Tron: Maze-A-Tron (Tron: Le Labyrinthe or Le Labyrinthe de Tron in editions intended for French-speaking markets) is a 1982 action video game developed and published by Mattel Electronics for the Intellivision. It is the second of three Intellivision games based on the Disney film Tron. The player takes the role of Kevin Flynn, a young programmer transported into the heart of a computer to find and dismantle the power-hungry MCP that is trying to control the human race. The game design and programming was done by Russ Haft, with graphics by Eric Wells.

==Gameplay==
The game is played using the Intellivision's controller. The directional pad is used to move Flynn or the rifle's crosshairs. A game consists of several rounds. Each round has two phases: Phase I (the Maze) and Phase II (the MCP).

- Phase I: Flynn must navigate a maze symbolizing the computer's internal circuits, accumulating energy to "reset the RAM chips", with the screen scrolling sideways on its own. Along the way, he encounters various "computer chips" that are bonuses, penalties, or dangers to be avoided. The player can also change the direction the screen moves by entering a "flip-flop". Recognizers, vessels from the film that embody the computer's defense system, patrol the area and chase Flynn if he comes too close.
- Phase II: Flynn faces the MCP and must throw his identification disc at pairs of bits that are compatible with numbers shown in the upper corners of the screen. He must identify the correct "bit pairs" and "turn them black" by throwing his disc, while The MCP will try to hit the player with laser beams coming out of its eyes. There is a limited number of times the player can be hit, which occurs when Flynn forgets to activate his shield.
The game then restarts at Phase I with increased difficulty, which is continuous for as long as the game is played.

==Development and release==
Like Tron: Deadly Discs, Tron: Maze-A-Tron was developed in parallel with the production of the Disney film Tron. Russ Haft was responsible for the design and programming, while the graphics were created by Eric Wells, and the sound effects were created by Andy Sells. The package illustration was made by Jerrol Richardson.
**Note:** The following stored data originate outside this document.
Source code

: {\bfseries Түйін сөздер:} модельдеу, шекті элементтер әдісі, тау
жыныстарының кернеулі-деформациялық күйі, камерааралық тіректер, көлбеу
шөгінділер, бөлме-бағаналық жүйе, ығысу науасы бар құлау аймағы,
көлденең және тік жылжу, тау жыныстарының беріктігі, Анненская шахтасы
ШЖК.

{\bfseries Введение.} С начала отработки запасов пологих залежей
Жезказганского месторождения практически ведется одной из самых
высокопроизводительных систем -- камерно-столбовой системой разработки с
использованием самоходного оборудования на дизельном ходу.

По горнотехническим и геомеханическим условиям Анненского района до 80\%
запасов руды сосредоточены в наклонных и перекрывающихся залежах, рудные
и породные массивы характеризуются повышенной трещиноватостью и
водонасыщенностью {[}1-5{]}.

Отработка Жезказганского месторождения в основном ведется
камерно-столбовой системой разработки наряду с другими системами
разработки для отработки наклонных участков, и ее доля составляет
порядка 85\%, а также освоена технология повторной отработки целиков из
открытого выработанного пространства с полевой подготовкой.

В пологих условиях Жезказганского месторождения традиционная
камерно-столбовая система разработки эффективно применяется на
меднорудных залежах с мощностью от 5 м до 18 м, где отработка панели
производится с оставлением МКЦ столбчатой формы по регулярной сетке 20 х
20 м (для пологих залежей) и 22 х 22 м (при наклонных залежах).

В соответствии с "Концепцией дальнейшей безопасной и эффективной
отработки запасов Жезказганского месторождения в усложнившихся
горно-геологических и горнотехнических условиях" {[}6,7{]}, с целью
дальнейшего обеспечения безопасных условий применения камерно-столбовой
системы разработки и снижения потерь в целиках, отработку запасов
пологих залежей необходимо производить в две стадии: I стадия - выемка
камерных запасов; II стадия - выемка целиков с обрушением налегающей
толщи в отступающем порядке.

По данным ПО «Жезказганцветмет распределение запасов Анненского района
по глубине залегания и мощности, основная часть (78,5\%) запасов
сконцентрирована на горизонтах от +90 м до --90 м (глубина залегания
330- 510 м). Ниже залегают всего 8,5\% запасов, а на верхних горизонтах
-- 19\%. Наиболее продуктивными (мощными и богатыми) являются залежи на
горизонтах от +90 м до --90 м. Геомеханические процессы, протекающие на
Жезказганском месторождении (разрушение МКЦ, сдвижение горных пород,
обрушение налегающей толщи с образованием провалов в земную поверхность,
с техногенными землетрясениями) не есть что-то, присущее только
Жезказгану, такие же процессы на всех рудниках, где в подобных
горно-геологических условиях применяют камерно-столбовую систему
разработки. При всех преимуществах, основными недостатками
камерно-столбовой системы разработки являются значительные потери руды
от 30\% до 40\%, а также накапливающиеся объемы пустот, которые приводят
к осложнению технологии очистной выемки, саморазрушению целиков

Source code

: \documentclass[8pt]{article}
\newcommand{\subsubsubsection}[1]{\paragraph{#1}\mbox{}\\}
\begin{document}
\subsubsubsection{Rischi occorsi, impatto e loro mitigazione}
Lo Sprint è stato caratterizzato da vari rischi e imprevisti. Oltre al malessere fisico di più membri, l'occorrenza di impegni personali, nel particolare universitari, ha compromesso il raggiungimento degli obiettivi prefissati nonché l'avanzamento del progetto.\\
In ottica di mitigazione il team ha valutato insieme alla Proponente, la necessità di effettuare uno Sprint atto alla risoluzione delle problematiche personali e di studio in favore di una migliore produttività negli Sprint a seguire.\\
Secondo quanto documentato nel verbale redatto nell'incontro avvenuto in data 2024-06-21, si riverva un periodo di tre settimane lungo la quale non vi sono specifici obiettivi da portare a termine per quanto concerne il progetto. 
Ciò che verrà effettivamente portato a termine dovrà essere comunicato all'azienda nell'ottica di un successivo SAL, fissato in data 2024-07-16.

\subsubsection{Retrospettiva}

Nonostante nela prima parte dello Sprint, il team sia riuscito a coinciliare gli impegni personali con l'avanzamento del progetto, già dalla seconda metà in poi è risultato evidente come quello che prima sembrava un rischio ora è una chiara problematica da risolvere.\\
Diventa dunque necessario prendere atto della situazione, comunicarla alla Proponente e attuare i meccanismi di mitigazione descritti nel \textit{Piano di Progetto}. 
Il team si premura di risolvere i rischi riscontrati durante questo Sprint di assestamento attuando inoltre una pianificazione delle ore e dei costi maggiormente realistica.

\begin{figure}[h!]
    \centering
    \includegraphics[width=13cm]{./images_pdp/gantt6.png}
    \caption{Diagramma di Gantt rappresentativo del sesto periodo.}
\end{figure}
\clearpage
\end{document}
The development teams for the three Tron games had access to the rushes and the film before its theatrical release in order to draw inspiration from it.

Tron: Maze-A-Tron was released on October 6, 1982 in the US market, shortly after the film, becoming Mattel's 39th title for the Intellivision console.

==Reception==

The complexity of the gameplay, requiring a lengthy user manual (25 pages) and the introduction of several computer and electronics terms (input/output, bus, microchips, binary code, RAM, resistors, stack, etc.) to fit in with the film's universe, may have put players off. Electronic Fun with Computers & Games found the game boring, despite its exceptional graphics, and ironically pointed out that the real challenge of a game should lie in its gameplay and not in understanding its instruction manual.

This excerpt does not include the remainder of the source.